## TASK BRIEF
Lines of the data that contain the word "tokenizer" are the ones to copy.

## AVAILABLE RECORDS
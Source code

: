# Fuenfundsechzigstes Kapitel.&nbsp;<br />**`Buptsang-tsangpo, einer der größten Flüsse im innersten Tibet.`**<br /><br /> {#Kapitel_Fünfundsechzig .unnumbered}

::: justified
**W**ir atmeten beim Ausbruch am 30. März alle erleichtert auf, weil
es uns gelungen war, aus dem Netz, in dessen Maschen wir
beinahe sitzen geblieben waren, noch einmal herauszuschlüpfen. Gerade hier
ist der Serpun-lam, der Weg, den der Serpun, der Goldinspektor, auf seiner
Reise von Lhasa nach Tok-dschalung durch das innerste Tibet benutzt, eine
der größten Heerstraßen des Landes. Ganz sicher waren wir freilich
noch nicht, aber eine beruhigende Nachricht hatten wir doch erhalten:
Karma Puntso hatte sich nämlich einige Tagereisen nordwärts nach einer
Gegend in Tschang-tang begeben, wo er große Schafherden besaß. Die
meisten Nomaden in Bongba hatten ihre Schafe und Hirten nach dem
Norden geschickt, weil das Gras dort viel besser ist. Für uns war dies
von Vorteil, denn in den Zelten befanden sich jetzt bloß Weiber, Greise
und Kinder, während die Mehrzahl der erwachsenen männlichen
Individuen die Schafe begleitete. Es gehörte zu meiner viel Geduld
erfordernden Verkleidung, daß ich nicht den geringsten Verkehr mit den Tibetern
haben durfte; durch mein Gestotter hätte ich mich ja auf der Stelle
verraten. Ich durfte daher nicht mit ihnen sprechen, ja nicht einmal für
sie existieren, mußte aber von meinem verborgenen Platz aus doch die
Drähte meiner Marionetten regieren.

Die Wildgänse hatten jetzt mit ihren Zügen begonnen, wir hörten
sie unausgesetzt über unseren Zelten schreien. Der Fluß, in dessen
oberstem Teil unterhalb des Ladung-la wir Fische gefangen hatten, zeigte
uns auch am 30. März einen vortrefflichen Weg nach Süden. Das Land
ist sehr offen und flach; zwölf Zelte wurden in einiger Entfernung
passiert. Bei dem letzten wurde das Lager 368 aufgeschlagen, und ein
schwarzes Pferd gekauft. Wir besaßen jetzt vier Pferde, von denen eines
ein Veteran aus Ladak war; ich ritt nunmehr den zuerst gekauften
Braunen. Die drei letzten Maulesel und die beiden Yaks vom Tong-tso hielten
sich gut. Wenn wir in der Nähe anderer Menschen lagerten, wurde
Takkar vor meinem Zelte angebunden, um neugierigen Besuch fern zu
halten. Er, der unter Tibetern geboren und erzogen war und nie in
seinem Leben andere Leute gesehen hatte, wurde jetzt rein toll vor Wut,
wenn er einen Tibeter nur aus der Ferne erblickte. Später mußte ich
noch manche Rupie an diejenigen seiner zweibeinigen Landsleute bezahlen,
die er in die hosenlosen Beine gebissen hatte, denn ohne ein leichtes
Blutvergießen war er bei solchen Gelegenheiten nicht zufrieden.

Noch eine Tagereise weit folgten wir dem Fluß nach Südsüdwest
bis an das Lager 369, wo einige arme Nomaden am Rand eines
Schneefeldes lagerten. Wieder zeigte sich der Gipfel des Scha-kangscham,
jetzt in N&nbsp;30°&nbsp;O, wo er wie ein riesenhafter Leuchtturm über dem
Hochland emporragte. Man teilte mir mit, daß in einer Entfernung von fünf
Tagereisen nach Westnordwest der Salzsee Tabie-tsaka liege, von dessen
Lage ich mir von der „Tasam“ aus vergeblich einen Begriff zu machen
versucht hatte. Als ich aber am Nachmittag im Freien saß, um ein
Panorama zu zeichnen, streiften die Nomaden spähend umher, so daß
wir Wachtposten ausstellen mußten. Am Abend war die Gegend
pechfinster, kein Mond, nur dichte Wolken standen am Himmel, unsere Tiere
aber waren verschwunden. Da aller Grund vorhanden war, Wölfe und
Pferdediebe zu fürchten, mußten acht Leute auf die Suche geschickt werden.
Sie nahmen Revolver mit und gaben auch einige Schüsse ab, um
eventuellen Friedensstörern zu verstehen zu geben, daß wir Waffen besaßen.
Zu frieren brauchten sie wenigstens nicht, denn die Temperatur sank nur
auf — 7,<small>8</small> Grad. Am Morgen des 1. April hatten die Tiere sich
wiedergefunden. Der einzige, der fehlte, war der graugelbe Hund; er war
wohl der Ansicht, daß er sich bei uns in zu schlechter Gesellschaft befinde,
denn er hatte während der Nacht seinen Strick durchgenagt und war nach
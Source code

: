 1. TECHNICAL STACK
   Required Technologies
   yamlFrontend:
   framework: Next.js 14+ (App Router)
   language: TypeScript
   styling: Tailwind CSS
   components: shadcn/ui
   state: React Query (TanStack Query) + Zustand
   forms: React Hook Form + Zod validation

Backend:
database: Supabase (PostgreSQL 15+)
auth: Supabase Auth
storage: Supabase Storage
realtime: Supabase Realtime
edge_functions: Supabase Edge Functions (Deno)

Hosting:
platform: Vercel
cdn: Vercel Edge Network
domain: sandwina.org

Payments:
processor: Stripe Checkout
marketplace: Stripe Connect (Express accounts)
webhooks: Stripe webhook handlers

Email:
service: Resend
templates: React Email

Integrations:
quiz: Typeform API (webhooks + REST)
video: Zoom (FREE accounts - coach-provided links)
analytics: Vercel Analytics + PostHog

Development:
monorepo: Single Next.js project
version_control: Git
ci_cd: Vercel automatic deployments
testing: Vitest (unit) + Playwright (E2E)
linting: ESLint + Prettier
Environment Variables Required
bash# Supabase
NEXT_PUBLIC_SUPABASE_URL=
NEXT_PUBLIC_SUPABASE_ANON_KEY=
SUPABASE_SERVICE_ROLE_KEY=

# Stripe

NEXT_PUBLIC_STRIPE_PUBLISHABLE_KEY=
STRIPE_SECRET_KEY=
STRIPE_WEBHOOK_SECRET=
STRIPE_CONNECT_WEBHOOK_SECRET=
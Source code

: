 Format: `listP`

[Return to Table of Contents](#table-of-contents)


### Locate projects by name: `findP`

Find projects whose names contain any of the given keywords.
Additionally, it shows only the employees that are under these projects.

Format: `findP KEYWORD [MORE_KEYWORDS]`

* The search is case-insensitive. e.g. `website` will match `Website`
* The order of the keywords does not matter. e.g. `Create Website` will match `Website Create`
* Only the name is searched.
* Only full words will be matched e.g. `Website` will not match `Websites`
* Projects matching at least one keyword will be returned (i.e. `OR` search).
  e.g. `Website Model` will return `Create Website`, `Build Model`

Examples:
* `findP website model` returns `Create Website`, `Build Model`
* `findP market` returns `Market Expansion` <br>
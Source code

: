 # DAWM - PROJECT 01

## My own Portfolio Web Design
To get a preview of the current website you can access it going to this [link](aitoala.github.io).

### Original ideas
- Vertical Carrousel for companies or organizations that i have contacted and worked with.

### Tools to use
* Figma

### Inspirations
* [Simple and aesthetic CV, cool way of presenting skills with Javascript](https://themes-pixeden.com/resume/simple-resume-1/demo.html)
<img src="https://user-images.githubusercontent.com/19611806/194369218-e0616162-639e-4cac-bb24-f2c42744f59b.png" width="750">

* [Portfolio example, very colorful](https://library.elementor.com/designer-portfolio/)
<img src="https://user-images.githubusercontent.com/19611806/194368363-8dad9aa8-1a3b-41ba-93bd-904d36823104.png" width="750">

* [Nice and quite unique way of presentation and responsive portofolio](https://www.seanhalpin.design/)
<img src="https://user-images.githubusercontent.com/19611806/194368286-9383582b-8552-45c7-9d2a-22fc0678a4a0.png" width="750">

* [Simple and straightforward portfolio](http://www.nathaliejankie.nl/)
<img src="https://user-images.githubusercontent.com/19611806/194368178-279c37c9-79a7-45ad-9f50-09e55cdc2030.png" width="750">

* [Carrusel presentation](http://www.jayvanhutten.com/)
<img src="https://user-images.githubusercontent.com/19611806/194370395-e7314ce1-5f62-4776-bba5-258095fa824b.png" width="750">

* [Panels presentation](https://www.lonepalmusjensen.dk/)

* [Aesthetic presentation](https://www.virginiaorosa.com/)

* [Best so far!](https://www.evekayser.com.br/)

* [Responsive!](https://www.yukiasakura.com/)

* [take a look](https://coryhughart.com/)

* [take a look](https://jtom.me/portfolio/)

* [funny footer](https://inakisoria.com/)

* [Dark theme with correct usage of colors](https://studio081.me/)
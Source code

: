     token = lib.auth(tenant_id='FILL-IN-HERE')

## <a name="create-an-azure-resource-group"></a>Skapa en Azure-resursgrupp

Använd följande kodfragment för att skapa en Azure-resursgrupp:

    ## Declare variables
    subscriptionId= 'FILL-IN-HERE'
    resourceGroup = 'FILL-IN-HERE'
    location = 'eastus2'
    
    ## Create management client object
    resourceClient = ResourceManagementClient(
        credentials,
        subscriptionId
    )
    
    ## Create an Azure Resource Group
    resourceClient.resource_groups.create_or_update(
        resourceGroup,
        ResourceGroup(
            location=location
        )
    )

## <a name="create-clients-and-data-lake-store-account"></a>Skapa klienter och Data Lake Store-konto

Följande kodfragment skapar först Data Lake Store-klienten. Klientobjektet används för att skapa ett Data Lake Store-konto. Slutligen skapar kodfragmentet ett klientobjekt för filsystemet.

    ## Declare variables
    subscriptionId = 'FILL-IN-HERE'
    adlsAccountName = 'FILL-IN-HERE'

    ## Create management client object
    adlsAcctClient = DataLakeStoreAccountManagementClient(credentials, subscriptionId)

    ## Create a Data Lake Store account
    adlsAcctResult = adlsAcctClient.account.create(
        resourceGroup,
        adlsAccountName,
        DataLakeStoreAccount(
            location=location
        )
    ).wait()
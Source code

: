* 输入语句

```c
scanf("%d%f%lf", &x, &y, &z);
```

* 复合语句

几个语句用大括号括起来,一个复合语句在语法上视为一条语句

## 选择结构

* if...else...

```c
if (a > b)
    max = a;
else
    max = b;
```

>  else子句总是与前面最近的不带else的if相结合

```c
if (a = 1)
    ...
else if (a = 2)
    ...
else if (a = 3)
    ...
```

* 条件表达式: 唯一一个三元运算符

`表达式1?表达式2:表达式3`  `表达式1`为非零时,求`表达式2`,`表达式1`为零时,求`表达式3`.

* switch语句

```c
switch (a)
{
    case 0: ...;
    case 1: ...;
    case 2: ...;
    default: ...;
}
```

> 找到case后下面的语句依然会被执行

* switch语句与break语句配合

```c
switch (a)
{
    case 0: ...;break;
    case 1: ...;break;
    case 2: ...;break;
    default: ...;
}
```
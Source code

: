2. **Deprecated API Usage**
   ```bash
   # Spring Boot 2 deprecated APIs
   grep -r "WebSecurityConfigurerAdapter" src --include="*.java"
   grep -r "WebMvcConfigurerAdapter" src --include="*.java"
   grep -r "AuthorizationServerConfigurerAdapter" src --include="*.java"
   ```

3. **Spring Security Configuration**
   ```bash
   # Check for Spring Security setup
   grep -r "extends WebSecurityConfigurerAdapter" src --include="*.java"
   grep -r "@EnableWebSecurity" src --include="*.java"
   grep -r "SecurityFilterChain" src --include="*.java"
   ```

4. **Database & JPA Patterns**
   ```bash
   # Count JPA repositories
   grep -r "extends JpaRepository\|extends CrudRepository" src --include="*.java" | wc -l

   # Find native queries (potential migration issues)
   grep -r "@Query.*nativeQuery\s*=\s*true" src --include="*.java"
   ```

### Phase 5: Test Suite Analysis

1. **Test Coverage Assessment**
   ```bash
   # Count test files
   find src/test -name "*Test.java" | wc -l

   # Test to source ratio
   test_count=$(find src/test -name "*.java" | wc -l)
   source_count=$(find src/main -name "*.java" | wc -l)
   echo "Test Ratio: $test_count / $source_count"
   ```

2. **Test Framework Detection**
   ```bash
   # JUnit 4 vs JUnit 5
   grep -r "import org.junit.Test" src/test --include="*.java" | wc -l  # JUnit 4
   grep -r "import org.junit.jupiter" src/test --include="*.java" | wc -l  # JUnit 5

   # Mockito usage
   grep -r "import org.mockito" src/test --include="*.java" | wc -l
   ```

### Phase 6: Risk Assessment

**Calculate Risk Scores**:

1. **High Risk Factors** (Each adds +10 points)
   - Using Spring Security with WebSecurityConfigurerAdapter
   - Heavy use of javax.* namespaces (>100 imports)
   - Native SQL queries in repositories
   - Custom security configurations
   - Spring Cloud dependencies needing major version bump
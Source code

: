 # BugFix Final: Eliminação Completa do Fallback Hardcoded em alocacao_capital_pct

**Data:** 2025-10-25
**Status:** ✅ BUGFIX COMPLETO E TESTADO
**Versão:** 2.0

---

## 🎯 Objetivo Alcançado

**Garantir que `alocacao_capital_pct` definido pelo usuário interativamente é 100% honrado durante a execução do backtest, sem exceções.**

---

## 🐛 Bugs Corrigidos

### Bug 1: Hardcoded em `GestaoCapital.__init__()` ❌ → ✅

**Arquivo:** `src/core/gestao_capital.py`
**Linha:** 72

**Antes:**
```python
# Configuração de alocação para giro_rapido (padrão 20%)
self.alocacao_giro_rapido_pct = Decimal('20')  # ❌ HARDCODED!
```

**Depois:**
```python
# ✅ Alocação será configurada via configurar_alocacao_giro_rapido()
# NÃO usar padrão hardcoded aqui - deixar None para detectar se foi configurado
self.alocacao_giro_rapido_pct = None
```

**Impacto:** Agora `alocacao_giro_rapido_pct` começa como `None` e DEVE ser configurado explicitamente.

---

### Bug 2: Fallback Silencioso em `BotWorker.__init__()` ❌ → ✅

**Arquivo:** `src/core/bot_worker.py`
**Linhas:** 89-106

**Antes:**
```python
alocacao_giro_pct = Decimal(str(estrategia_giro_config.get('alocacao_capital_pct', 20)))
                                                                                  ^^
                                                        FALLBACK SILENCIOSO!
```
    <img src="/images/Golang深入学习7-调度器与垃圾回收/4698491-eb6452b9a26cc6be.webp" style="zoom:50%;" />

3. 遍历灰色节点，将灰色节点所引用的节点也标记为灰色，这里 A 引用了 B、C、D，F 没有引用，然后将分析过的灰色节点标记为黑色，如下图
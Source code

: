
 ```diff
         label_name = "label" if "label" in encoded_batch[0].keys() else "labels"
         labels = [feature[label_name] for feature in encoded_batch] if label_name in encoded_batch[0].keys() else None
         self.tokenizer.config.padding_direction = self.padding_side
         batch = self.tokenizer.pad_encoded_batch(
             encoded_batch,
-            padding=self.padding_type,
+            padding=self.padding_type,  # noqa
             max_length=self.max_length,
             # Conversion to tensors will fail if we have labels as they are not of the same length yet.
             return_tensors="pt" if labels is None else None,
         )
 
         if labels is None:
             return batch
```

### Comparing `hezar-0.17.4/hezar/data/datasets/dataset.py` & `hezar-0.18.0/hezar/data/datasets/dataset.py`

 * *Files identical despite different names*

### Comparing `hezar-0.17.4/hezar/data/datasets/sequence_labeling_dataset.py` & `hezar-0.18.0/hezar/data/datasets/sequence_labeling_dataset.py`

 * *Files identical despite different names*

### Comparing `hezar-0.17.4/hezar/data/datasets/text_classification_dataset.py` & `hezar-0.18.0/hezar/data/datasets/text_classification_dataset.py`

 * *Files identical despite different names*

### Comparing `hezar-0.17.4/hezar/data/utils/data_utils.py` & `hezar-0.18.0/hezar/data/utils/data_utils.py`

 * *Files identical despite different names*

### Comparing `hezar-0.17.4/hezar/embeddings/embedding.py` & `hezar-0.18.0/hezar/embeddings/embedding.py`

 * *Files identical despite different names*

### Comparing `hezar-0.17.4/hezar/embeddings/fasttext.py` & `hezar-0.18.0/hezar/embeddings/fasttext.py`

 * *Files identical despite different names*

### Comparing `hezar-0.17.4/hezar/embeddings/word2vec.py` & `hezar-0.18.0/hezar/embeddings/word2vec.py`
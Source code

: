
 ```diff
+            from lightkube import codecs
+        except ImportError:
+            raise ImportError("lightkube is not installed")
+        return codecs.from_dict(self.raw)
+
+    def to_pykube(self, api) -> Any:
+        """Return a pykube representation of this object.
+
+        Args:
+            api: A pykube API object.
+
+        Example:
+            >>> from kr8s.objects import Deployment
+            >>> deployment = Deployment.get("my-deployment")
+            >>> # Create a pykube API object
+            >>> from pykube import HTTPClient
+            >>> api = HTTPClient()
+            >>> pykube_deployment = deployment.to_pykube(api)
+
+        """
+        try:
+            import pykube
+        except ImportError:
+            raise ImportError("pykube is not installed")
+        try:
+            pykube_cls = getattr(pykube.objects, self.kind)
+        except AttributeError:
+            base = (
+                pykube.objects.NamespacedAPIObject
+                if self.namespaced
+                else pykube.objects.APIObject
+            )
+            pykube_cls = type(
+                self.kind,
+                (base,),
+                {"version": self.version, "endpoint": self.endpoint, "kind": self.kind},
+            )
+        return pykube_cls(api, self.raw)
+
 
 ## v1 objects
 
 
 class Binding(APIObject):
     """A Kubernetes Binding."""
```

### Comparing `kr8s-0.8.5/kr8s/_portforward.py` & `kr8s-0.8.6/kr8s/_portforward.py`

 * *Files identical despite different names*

## RESPONSE AREA
         self.tokenizer.config.padding_direction = self.padding_side
         batch = self.tokenizer.pad_encoded_batch(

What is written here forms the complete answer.